▼▼▼

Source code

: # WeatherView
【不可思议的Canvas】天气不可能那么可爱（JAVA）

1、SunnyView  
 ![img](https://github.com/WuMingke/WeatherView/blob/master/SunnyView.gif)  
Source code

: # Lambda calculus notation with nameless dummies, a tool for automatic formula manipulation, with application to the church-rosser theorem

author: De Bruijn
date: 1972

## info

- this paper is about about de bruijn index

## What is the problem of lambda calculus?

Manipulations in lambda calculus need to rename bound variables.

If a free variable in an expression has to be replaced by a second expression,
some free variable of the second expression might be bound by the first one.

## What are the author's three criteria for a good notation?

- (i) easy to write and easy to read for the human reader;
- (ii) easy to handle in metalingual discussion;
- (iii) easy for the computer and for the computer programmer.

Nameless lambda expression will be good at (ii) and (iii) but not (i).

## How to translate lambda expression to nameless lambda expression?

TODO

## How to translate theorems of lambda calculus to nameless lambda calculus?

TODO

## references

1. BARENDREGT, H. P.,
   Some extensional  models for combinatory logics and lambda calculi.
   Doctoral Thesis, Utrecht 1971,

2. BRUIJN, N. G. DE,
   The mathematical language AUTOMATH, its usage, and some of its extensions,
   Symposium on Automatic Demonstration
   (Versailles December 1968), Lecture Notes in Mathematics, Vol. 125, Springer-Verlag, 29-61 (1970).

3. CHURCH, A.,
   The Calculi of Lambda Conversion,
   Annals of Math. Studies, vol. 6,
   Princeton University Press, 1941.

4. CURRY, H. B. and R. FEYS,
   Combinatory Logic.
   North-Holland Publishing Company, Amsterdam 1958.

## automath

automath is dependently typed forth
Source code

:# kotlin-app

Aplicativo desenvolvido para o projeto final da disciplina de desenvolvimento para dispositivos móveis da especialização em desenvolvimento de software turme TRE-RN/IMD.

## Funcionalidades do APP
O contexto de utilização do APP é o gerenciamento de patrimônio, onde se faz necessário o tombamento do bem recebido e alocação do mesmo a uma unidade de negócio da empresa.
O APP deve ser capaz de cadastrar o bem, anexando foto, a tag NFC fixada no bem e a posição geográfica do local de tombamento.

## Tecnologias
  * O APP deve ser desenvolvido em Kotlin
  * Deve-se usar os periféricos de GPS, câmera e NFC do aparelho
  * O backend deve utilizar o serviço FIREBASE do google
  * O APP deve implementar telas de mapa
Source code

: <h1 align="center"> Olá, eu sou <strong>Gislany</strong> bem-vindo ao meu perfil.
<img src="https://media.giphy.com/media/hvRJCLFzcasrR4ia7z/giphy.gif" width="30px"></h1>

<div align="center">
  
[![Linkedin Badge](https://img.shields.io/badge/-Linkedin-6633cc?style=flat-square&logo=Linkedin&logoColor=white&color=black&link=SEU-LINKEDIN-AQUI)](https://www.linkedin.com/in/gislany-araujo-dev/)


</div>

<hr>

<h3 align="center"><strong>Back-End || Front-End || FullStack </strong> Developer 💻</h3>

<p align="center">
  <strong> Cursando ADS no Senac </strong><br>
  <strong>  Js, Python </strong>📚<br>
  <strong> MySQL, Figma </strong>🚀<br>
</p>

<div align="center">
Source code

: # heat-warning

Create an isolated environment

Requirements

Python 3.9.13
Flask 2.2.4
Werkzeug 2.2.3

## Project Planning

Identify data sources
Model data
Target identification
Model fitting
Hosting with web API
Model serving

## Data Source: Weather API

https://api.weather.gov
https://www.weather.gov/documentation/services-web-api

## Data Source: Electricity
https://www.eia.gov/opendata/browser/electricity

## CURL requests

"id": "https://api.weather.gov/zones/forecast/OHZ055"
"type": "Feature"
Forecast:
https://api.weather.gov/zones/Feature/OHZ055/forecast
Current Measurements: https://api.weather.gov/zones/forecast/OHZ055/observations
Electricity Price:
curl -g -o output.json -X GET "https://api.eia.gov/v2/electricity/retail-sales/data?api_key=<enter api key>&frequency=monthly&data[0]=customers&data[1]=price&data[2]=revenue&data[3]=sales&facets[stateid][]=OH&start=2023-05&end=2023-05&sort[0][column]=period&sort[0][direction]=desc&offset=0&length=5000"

▲▲▲

ASSIGNMENT: Find the word "tombamento" in the entries above. Copy every line that has it.

RESULT:
O contexto de utilização do APP é o gerenciamento de patrimônio, onde se faz necessário o tombamento do bem recebido e alocação do mesmo a uma unidade de negócio da empresa.
O APP deve ser capaz de cadastrar o bem, anexando foto, a tag NFC fixada no bem e a posição geográfica do local de tombamento.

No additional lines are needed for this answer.